[Source texts of formatted documents]
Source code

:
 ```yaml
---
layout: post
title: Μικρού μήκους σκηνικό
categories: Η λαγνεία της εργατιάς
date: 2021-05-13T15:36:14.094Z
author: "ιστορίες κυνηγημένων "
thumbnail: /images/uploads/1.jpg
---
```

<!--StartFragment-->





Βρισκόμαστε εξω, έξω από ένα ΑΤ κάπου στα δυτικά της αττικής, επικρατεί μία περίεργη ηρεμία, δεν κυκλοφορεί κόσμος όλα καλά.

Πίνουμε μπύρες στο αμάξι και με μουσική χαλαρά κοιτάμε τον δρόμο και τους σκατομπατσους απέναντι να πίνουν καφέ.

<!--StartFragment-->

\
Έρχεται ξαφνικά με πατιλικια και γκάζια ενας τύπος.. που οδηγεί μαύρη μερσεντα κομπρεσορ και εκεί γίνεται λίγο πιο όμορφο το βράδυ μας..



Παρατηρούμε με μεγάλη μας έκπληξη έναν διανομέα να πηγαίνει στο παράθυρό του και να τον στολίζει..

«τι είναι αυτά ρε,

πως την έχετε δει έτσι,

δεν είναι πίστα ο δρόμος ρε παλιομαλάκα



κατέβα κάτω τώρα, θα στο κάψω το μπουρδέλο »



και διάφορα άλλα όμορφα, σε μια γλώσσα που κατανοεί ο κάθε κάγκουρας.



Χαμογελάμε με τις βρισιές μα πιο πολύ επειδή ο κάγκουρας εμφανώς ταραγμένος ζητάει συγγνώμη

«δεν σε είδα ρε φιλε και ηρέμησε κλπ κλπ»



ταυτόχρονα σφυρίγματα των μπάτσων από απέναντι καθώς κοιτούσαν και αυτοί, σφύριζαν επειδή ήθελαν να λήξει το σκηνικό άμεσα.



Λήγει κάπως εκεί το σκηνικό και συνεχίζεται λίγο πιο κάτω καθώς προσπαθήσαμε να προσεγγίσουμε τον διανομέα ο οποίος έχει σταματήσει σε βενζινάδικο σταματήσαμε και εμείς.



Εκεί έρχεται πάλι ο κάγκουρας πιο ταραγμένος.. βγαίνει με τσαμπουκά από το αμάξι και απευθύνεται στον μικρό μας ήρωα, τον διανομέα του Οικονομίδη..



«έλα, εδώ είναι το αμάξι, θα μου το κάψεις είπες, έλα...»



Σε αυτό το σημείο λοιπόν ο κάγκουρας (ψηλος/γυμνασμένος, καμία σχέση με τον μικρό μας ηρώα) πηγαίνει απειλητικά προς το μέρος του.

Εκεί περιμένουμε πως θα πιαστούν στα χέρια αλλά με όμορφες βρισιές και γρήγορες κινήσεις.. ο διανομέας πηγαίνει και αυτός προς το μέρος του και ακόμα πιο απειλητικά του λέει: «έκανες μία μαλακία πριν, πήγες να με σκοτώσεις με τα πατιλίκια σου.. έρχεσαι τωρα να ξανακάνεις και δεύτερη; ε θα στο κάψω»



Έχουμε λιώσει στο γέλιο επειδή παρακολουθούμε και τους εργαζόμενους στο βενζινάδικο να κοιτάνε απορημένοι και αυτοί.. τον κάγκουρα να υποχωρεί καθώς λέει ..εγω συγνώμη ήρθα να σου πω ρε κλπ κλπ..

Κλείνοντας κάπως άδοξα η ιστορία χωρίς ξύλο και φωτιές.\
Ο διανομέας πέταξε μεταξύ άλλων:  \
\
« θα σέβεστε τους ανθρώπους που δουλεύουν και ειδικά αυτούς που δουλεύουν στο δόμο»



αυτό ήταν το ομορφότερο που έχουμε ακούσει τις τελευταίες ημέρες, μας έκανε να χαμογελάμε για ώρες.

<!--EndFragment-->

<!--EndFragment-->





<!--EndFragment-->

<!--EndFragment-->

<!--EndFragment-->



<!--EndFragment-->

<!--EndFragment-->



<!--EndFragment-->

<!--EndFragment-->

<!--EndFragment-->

* Exercise aim *
Find the lines above that hold "διανομέας", then copy each of them.

* Solved problem *
Εκεί περιμένουμε πως θα πιαστούν στα χέρια αλλά με όμορφες βρισιές και γρήγορες κινήσεις.. ο διανομέας πηγαίνει και αυτός προς το μέρος του και ακόμα πιο απειλητικά του λέει: «έκανες μία μαλακία πριν, πήγες να με σκοτώσεις με τα πατιλίκια σου.. έρχεσαι τωρα να ξανακάνεις και δεύτερη; ε θα στο κάψω»
Ο διανομέας πέταξε μεταξύ άλλων:  \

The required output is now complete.